Records for processing ▸
++++++++++
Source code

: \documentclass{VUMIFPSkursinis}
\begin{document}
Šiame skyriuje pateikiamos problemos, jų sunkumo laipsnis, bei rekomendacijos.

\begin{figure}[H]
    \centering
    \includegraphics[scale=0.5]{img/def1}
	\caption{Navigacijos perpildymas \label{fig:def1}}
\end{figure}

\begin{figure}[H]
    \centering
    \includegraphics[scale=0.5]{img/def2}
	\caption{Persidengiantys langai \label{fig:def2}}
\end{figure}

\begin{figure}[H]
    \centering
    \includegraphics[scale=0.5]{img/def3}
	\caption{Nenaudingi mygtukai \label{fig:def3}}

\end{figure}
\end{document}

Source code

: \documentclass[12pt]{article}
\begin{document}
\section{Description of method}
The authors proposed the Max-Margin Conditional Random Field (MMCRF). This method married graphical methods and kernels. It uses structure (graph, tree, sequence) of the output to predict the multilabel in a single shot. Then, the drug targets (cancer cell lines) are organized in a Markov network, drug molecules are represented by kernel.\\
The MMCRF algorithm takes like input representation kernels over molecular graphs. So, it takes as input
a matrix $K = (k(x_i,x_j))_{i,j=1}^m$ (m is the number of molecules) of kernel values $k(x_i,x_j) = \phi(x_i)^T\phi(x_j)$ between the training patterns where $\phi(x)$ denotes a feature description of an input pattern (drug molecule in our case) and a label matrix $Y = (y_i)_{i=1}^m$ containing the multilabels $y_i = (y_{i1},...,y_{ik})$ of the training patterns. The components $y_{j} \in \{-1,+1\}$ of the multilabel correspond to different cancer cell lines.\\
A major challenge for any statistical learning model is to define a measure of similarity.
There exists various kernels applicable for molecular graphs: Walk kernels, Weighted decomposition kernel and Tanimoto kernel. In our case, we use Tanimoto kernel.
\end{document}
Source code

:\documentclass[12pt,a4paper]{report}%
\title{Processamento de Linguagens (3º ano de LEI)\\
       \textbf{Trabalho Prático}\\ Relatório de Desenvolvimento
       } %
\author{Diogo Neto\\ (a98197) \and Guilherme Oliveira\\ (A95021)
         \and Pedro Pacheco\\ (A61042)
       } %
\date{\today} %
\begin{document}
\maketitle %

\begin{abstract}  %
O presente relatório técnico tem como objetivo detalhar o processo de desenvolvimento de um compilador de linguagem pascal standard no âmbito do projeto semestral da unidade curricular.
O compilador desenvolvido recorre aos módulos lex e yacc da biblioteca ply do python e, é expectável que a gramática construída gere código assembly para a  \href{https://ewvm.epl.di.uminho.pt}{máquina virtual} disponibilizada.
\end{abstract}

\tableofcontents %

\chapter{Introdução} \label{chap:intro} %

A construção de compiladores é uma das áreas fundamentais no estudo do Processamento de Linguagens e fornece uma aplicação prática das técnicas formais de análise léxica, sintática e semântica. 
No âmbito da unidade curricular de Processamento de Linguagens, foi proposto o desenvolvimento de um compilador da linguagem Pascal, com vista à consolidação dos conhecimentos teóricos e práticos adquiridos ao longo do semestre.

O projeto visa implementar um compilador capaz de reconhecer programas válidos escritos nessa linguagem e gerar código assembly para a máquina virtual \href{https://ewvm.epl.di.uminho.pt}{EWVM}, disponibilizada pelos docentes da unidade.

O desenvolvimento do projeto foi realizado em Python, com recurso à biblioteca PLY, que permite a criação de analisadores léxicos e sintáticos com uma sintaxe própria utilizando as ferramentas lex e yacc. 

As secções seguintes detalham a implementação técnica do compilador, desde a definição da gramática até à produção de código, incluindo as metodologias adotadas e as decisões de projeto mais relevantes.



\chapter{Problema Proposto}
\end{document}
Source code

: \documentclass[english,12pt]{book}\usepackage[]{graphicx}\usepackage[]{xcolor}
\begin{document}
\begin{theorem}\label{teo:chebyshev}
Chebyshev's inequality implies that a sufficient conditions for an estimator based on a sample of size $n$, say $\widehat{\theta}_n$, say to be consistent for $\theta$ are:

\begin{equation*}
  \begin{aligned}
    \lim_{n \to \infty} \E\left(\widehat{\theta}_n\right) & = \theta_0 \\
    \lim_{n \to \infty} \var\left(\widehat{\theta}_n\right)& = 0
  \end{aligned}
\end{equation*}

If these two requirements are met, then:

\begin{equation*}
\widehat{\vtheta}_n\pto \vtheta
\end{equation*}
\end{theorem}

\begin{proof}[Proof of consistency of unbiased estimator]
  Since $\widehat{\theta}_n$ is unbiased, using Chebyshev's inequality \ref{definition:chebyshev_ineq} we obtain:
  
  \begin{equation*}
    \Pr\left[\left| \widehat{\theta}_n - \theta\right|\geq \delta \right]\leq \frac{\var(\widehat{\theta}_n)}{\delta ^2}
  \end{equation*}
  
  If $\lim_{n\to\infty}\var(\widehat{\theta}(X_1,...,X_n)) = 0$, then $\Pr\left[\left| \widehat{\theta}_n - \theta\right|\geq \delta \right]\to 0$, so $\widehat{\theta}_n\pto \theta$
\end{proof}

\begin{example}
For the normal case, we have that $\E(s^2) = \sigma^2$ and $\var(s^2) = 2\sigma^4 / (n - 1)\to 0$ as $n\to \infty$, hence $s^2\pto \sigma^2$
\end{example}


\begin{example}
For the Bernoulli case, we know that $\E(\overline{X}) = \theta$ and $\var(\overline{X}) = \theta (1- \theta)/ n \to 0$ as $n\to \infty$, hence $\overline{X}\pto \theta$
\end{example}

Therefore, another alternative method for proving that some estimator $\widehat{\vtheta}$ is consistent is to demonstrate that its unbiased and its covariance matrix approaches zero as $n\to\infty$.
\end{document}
++++++++++
Assigned task ▸ Please give the number of lines above that contain "vtheta", without any other words.

Final answer ▸ 2